List each line of the data that holds the word "scth".

┏━━

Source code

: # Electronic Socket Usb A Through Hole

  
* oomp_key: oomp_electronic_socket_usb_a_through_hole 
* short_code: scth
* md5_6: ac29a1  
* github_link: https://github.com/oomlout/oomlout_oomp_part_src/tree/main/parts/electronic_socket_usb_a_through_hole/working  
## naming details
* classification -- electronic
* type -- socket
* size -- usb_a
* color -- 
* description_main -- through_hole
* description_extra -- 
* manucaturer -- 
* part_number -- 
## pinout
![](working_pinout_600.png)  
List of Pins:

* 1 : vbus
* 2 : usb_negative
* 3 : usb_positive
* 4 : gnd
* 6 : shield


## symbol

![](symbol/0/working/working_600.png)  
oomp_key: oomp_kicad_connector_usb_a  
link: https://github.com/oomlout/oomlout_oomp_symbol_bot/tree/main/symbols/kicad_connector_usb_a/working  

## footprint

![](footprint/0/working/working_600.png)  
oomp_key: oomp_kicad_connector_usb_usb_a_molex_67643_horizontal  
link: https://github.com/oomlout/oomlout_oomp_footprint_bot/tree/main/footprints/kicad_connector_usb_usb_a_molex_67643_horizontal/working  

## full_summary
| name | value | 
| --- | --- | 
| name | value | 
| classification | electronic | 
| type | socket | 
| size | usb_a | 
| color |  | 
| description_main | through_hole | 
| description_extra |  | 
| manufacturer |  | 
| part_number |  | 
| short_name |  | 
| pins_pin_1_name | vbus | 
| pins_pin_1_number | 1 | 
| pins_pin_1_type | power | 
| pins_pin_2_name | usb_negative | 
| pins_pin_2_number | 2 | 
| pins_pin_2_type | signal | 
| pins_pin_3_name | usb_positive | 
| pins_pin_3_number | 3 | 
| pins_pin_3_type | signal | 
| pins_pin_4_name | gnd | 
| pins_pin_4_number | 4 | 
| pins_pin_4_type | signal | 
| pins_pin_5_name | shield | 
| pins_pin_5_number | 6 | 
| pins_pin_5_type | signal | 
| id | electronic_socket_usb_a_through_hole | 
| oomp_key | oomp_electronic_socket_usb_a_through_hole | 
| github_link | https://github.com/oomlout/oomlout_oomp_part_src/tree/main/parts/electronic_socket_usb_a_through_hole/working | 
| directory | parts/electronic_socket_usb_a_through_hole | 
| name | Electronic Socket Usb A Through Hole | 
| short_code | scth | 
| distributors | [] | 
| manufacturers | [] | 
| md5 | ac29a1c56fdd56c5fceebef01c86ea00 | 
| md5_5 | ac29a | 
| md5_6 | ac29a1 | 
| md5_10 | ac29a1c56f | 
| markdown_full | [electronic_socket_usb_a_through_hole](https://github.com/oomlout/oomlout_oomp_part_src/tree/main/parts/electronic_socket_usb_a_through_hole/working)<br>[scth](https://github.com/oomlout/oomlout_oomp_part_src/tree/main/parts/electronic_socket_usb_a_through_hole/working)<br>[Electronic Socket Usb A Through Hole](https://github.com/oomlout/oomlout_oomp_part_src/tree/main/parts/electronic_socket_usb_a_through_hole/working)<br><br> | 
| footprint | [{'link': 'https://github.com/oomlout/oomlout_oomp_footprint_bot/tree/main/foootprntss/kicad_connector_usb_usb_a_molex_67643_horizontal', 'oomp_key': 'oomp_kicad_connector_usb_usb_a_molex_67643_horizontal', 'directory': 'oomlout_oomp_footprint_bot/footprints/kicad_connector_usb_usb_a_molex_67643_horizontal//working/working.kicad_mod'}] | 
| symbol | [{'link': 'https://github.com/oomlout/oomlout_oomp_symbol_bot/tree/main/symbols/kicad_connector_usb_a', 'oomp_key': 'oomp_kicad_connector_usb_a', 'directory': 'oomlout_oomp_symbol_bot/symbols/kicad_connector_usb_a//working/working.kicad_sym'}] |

┗━━
┏━━

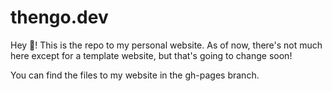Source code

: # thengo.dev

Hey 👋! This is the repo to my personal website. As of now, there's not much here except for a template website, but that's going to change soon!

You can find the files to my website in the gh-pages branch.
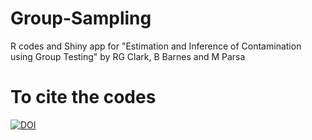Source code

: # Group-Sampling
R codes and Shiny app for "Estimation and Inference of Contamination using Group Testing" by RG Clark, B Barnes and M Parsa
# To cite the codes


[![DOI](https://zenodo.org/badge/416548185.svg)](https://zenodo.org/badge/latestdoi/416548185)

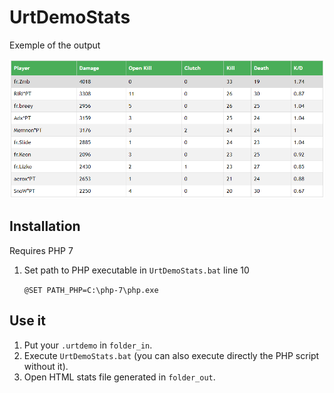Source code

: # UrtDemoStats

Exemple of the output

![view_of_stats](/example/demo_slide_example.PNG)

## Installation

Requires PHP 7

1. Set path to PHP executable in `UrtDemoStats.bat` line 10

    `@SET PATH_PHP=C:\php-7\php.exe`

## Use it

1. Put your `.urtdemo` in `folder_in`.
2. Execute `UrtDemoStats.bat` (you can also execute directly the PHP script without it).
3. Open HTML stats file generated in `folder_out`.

┗━━

## EXPECTED ANSWER:
* short_code: scth
| short_code | scth | 
| markdown_full | [electronic_socket_usb_a_through_hole](https://github.com/oomlout/oomlout_oomp_part_src/tree/main/parts/electronic_socket_usb_a_through_hole/working)<br>[scth](https://github.com/oomlout/oomlout_oomp_part_src/tree/main/parts/electronic_socket_usb_a_through_hole/working)<br>[Electronic Socket Usb A Through Hole](https://github.com/oomlout/oomlout_oomp_part_src/tree/main/parts/electronic_socket_usb_a_through_hole/working)<br><br> | 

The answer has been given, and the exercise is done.